43:20 - Une intervenante parle des hommes de façon si flatteuse ici, ça m'a renversé. Elle utilise un langage qui est habituellement réservé aux femmes et le fait de l'entendre utiliser les mêmes qualificatifs à propos des hommes me jette à terre. J'écoute ça et je ne peux pas m'empêcher d'être complètement abasourdi par le peu de valeur qu'on m'a appris à m'attribuer à moi-même et aux hommes en général. Contrairement à beaucoup de femmes qui se font traiter comme de précieuses petites princesses depuis leur plus jeune âge.

44:55 - Une autre intervenante parle du fait que dans la culture populaire et les émission de télé, les hommes sont généralement représentés comme étant des idiots, ce qui envoie le message aux jeunes filles qu'il est acceptable de dénigrer les hommes. Les filles, dit-elle, n'apprennent pas à respecter les hommes et à faire preuve de bonté à l'égard des hommes. "Tu ne parlerais pas à tes amies ainsi, pourquoi est-il acceptable que tu parles à ton conjoint de cette façon?"

56:45 - Les hommes se tournent-ils vers le porno parce qu'il s'agit d'un acte sexuel dans lequel ils n'ont pas à subir toutes les conséquences négatives que leur font subir les femmes après une vraie relation sexuelle? Ceci ne me rejoint pas personnellement autant que les autres points, mais il m'intrigue.

1:04:00 - Un groupe de femmes qui parle de la noblesse, du courage et de la loyauté des hommes. On ne voit vraiment pas ça à tous les jours! Pour les féministes, disent-elles, les hommes sont des brutes ou des idiots. Les femmes, disent-elles, n'apprécient pas les hommes à leur juste valeur. Elles les prennent pour acquis et ne se rendent pas compte de ce qu'ils font pour elles.

1:23:20 - Retour sur les stéréotypes masculins qui sont véhiculés dans les médias et le fait que, dans les jeux vidéo, les personnages masculins peuvent être héroïques, stupides ou méchants, mais les personnages féminins doivent être parfaits sans quoi les féministes enragées se mettent à hurler. Dans les publicités, ajoute Straughan, les femmes sont toujours montrées comme étant supérieures, plus intelligentes et plus efficaces que les hommes.

1:29:00 - Elles parlent de l'histoire du magazine Rolling Stone dont j'ai déjà parlé ici et ici. Les femmes dénoncent l'hystérie des féministes et offrent plusieurs commentaires judicieux.
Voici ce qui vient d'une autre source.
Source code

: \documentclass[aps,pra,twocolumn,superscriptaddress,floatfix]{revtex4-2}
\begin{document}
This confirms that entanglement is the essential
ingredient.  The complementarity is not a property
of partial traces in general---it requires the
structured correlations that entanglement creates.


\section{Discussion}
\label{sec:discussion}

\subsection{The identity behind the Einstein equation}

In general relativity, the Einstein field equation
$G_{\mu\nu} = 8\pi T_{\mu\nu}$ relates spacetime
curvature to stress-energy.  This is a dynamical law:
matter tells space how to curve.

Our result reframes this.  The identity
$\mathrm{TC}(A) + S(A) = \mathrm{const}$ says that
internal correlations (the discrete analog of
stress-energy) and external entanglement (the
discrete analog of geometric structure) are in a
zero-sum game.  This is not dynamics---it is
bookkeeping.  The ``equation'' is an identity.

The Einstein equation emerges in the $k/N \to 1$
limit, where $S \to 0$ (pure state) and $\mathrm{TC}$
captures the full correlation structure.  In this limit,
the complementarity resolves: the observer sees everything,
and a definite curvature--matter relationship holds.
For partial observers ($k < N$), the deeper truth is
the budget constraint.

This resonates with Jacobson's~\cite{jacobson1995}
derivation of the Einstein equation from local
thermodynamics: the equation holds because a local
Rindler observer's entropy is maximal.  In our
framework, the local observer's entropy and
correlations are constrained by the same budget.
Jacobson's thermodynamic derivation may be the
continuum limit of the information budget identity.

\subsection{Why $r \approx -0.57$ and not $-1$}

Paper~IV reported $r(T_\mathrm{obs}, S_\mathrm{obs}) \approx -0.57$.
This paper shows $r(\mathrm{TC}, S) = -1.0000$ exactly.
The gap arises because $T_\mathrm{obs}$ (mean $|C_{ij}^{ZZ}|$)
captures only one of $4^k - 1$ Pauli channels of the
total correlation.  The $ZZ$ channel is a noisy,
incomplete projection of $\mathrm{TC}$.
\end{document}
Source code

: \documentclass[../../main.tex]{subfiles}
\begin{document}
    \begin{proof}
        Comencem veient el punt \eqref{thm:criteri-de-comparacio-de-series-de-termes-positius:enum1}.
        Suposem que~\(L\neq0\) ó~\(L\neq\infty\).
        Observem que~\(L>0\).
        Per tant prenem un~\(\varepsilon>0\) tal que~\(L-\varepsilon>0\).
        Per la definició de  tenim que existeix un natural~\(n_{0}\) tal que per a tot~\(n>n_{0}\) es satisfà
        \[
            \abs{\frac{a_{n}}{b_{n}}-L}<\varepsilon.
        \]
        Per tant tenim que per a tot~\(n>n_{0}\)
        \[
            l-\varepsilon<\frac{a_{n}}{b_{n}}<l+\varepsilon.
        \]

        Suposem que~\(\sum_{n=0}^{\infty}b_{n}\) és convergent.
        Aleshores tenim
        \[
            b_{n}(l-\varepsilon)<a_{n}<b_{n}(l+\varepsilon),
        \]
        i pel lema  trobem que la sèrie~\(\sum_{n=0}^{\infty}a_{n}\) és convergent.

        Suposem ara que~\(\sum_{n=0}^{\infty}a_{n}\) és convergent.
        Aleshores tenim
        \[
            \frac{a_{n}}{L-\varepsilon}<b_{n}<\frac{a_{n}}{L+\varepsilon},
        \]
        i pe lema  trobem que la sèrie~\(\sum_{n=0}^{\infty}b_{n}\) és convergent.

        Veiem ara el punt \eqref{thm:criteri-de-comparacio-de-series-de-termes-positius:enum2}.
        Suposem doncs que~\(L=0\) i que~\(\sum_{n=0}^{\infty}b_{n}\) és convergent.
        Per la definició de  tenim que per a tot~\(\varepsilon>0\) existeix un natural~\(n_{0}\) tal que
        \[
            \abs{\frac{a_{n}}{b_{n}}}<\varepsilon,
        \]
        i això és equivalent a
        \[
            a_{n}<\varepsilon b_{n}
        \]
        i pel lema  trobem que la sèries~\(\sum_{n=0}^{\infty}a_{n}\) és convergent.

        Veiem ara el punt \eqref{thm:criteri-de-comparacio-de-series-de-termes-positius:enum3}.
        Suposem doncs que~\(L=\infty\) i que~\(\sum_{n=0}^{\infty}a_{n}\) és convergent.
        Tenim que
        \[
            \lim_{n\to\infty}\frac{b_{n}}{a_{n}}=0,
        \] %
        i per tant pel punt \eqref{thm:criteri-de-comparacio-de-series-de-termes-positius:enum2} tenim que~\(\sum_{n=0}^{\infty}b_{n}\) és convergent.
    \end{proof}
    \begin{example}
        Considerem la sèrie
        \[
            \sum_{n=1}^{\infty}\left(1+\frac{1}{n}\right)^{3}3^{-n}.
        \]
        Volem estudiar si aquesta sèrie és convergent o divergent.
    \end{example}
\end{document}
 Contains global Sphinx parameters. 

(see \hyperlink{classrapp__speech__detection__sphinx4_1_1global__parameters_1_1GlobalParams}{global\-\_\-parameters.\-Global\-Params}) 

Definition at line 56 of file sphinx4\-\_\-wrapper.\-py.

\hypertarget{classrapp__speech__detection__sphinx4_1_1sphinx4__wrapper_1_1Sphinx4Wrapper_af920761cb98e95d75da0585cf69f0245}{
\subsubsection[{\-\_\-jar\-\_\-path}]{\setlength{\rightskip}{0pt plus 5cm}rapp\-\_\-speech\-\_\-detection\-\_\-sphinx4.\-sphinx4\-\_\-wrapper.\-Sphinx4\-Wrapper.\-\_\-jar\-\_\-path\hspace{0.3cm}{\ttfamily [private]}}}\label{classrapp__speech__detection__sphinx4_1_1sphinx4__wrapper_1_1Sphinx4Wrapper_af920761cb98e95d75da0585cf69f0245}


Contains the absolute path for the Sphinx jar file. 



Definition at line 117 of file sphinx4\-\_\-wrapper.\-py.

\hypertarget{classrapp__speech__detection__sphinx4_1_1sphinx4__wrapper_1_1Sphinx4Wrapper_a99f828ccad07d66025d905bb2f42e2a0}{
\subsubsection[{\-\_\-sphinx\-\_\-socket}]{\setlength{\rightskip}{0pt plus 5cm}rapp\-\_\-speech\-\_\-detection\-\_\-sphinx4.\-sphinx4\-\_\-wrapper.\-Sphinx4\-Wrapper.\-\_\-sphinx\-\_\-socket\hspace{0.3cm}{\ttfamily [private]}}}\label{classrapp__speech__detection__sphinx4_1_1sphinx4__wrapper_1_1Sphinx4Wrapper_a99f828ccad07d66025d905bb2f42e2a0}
1:38:30 - Il est ici question d'une femme qui a écrit un livre dans lequel elle accuse un homme de l'avoir violée lorsqu'elle était étudiante. Elle ne le nomme pas, mais en fait une description détaillée. Des internautes, croyant l'avoir démasqué, se sont mis à harceler un type et sa famille sur le net. Or, ce type n'a rien à voir là-dedans. De plus, la description de la relation sexuelle dans le livre n'est pas celle d'un viol, mais plutôt de "rough sex". Les commentaires des femmes sont intéressants. Le fait de croire des allégations sans preuves mène à tous les abus. Straughan va jusqu'à affirmer que les femmes sont malhonnêtes à propos de ce qu'elles veulent. Le charabia féministe passe vraiment un très mauvais quart d'heure.

1:48:20 - Ici, il est question des véritables statistiques qui viennent démentir l'hystérie de la "culture du viol" sur les campus universitaires. Il est également question des demandes de groupes féministes de bannir le jeu GTA5 (ce qui est amusant parce que les seuls personnages que le joueur DOIT tuer dans le jeu sont des hommes). La conversation porte sur la censure. Encore une fois, beaucoup de commentaires très intéressants de la part des intervenantes.